INFORMATION SUPPLIED »
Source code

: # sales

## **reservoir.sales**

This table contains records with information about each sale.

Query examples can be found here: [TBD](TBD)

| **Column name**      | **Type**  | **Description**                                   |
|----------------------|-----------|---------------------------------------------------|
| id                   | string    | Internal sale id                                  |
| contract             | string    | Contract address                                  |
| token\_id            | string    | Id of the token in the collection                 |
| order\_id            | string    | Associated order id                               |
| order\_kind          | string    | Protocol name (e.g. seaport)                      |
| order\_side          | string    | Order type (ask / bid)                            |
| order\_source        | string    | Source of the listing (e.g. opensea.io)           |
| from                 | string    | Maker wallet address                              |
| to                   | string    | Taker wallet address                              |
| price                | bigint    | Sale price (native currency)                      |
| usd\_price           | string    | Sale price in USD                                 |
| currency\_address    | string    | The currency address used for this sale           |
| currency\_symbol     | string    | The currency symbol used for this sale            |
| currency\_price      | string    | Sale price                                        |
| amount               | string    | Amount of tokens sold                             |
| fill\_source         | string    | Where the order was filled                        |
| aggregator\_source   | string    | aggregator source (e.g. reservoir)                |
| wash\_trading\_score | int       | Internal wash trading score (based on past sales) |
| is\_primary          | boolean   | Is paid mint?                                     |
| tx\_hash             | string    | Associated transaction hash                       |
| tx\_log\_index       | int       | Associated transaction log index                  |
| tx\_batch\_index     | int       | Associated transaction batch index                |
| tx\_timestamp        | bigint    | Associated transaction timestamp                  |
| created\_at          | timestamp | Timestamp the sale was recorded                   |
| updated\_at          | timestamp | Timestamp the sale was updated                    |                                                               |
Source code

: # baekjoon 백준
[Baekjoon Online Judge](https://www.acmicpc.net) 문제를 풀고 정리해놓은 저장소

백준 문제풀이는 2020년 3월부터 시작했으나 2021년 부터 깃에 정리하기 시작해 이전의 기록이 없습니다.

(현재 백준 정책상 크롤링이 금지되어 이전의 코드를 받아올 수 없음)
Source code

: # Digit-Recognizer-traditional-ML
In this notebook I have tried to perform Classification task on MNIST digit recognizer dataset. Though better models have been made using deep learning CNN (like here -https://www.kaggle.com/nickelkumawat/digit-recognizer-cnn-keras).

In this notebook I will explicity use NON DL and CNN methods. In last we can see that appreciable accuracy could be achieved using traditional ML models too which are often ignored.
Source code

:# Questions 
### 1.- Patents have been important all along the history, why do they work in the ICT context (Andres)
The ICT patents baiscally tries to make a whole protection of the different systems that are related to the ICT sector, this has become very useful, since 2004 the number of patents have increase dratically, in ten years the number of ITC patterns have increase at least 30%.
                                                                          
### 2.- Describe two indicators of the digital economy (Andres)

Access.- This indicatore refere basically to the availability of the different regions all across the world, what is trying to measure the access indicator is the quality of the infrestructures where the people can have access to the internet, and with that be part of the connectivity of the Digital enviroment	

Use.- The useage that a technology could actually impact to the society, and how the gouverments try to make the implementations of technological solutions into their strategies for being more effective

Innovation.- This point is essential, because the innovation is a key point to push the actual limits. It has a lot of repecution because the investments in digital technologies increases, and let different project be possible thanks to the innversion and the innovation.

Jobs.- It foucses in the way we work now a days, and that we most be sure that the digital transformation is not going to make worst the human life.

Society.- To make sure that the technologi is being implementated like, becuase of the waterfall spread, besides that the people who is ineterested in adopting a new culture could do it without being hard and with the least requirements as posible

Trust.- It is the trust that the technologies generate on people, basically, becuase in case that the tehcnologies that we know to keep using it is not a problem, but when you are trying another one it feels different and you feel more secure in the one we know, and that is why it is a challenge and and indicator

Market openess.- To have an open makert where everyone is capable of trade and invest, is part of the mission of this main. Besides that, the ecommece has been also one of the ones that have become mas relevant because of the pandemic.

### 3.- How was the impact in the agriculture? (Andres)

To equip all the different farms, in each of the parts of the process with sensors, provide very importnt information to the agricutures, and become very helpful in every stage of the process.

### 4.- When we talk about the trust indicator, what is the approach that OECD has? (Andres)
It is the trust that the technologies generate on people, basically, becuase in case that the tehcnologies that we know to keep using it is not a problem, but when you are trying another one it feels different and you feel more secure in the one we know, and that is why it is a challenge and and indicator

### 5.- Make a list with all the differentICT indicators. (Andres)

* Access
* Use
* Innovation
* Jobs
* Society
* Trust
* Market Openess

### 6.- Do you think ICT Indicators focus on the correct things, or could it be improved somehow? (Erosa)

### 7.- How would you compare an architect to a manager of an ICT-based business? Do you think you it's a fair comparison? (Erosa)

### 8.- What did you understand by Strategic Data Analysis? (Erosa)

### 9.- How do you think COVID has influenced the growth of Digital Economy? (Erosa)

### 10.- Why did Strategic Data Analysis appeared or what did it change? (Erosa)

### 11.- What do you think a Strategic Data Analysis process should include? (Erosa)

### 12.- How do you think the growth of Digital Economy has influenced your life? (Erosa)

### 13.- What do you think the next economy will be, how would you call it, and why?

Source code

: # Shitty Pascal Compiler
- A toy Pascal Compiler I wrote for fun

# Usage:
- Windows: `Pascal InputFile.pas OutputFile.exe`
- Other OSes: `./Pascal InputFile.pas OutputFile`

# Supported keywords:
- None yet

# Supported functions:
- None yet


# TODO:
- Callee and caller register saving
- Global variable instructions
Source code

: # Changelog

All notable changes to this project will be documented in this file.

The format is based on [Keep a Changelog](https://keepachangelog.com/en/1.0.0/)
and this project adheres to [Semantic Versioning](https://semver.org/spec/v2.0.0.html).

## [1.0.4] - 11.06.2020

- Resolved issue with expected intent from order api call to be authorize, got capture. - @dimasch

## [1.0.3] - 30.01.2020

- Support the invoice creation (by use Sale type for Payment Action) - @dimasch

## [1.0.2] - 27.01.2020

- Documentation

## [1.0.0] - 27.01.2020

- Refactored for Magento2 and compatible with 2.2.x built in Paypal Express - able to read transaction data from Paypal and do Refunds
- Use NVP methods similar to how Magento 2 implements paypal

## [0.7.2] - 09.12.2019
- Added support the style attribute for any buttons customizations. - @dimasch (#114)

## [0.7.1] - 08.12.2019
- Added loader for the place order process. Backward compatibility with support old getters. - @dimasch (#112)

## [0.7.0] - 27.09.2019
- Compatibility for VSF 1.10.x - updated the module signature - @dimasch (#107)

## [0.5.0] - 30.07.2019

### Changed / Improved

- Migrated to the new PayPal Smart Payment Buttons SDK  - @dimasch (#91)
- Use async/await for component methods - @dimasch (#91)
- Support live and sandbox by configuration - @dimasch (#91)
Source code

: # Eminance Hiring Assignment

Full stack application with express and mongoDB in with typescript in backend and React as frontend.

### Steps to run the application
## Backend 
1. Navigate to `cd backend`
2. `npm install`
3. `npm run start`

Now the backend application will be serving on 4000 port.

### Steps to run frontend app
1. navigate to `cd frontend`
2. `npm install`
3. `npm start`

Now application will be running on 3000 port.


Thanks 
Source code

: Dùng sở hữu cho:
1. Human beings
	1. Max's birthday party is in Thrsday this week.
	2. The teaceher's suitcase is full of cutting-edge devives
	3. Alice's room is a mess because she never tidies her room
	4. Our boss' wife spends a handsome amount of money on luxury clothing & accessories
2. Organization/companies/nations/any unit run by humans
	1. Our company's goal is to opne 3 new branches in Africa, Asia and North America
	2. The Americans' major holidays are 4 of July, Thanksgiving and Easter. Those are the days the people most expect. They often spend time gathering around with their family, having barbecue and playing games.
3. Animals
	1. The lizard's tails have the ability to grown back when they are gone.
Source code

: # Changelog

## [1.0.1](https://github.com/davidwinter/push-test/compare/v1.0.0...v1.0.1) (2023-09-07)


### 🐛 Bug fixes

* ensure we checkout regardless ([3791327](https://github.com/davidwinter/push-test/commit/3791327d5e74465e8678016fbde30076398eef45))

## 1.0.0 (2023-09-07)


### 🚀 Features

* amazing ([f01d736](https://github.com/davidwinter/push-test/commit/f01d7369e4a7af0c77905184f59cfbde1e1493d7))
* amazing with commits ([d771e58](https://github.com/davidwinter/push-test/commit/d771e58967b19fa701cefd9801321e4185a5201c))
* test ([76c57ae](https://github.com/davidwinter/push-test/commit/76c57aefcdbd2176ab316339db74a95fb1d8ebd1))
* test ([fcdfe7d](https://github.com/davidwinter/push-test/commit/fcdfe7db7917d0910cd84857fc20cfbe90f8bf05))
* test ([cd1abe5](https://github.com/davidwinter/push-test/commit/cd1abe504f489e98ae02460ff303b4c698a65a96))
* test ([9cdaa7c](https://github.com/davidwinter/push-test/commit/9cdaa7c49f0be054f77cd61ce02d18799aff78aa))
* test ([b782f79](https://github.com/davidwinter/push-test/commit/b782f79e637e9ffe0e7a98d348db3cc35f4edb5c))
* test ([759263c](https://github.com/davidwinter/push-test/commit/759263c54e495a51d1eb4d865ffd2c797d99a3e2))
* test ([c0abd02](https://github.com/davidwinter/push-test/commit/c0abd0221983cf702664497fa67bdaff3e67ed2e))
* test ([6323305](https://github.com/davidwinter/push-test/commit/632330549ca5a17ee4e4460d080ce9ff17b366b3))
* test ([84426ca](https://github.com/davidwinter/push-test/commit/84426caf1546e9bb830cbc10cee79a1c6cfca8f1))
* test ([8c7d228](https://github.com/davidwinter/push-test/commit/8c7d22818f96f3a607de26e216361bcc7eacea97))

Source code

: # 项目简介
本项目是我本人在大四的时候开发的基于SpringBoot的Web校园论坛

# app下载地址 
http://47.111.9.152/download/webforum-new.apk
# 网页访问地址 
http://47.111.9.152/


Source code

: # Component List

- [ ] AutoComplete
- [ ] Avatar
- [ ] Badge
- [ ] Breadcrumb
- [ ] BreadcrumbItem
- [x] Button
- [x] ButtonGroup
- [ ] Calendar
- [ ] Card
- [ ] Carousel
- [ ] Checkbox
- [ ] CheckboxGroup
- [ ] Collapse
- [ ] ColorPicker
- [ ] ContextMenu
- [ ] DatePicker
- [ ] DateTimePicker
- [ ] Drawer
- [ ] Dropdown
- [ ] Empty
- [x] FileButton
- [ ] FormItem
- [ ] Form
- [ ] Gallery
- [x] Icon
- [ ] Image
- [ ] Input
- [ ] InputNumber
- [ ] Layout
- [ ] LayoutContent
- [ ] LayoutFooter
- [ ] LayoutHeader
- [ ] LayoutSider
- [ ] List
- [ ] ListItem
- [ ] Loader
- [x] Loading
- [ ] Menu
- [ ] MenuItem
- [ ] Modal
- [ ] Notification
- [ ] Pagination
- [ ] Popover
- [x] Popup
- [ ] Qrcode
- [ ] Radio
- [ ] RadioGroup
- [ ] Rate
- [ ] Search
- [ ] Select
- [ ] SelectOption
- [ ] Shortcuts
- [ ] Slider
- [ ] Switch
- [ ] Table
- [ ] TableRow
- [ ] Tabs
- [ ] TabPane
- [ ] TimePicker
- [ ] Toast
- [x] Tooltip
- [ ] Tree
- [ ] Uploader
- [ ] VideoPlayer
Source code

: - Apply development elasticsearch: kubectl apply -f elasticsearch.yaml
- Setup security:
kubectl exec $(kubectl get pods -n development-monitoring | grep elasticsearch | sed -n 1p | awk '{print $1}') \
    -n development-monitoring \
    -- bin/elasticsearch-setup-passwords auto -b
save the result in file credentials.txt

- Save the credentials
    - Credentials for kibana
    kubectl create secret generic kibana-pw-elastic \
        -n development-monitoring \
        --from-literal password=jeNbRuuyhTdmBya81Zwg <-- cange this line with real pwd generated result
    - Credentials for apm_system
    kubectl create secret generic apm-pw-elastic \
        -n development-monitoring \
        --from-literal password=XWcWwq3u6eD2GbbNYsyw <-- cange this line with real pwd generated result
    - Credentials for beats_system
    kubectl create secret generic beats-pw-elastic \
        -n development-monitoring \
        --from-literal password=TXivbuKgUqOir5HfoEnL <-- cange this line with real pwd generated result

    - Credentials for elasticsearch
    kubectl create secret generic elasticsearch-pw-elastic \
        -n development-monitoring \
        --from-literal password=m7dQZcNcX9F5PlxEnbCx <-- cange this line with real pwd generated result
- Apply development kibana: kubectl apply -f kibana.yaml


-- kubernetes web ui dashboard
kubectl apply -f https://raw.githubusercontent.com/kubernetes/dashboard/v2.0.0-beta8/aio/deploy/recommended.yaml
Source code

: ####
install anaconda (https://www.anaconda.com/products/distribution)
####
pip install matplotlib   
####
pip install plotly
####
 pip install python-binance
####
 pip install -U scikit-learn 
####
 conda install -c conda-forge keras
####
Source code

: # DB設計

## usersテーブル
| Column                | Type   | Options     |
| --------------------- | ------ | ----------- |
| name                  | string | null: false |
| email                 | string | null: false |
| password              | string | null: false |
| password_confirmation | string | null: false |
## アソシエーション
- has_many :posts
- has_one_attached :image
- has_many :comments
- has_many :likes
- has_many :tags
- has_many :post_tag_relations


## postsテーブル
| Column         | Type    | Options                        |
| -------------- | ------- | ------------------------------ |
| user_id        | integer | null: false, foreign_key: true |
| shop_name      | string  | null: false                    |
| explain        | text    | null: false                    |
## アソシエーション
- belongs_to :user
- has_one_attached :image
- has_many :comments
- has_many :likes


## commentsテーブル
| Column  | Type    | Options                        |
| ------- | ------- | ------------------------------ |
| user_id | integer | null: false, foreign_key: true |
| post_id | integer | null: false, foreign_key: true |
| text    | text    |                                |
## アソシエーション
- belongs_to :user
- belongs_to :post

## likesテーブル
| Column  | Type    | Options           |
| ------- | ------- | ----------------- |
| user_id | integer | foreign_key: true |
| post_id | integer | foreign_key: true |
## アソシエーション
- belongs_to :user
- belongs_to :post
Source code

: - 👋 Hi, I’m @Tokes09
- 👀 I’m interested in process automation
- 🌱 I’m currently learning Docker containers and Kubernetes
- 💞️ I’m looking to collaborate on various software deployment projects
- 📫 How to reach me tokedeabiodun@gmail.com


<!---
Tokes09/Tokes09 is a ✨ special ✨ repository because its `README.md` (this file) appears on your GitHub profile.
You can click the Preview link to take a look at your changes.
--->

PROBLEM TO SOLVE » Taking the entries above, restate exactly those lines that fall between the line with "Use.- The useage" and the line with "Society.- To make", keeping both of those lines too.

EXERCISE RESPONSE »
Use.- The useage that a technology could actually impact to the society, and how the gouverments try to make the implementations of technological solutions into their strategies for being more effective

Innovation.- This point is essential, because the innovation is a key point to push the actual limits. It has a lot of repecution because the investments in digital technologies increases, and let different project be possible thanks to the innversion and the innovation.

Jobs.- It foucses in the way we work now a days, and that we most be sure that the digital transformation is not going to make worst the human life.

Society.- To make sure that the technologi is being implementated like, becuase of the waterfall spread, besides that the people who is ineterested in adopting a new culture could do it without being hard and with the least requirements as posible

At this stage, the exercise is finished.